[Opening Data supplied section]

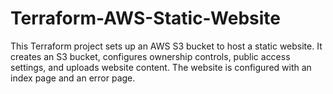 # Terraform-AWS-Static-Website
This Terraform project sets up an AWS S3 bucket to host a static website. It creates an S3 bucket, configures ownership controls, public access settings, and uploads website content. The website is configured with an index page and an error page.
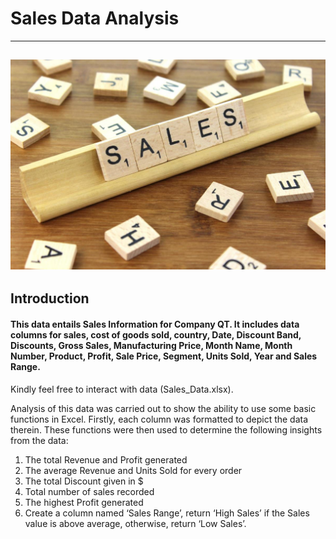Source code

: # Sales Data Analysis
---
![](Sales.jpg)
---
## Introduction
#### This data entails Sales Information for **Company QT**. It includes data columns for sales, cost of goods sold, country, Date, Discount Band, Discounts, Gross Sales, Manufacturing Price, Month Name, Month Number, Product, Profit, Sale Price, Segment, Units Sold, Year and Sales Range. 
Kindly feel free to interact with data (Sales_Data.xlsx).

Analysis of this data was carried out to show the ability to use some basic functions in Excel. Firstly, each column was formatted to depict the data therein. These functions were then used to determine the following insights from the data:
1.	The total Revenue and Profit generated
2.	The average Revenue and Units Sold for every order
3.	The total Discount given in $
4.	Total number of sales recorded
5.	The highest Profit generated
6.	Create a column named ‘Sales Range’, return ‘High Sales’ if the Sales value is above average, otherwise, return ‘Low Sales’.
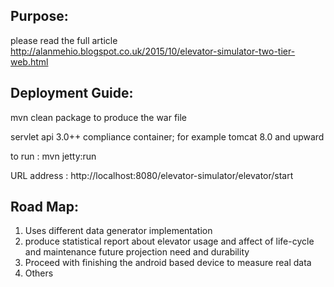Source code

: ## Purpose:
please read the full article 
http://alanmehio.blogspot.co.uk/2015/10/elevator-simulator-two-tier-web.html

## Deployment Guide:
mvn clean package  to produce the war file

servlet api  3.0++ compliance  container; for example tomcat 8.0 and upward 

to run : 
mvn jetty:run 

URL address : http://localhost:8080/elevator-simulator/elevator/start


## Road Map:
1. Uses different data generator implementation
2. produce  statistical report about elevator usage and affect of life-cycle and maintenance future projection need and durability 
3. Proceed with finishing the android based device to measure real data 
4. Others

[Closing Data supplied section]
[Opening Data supplied section]

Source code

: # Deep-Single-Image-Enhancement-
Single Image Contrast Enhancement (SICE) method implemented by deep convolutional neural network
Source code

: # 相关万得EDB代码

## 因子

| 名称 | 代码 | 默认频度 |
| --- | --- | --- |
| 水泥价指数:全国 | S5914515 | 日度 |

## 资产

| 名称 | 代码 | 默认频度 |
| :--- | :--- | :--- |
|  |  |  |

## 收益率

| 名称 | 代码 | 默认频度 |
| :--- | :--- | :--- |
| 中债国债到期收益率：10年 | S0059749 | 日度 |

[Closing Data supplied section]
[Opening Data supplied section]

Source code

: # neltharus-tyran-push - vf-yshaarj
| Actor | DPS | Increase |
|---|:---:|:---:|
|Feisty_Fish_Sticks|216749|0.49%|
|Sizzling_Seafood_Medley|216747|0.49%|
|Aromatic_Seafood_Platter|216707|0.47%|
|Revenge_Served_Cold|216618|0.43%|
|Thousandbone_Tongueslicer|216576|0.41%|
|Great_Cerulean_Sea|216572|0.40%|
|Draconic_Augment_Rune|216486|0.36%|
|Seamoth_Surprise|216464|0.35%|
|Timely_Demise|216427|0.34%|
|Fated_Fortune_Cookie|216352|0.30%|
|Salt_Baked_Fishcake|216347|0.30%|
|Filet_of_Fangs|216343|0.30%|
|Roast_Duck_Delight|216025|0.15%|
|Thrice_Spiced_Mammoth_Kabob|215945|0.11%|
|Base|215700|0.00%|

[Closing Data supplied section]

Task details:
Please return the lines above that run from the line containing "Sales Data Analysis" to the line containing "#### This data", inclusive, exactly and with no other lines.

Answer to this exercise:
: # Sales Data Analysis
---
![](Sales.jpg)
---
## Introduction
#### This data entails Sales Information for **Company QT**. It includes data columns for sales, cost of goods sold, country, Date, Discount Band, Discounts, Gross Sales, Manufacturing Price, Month Name, Month Number, Product, Profit, Sale Price, Segment, Units Sold, Year and Sales Range. 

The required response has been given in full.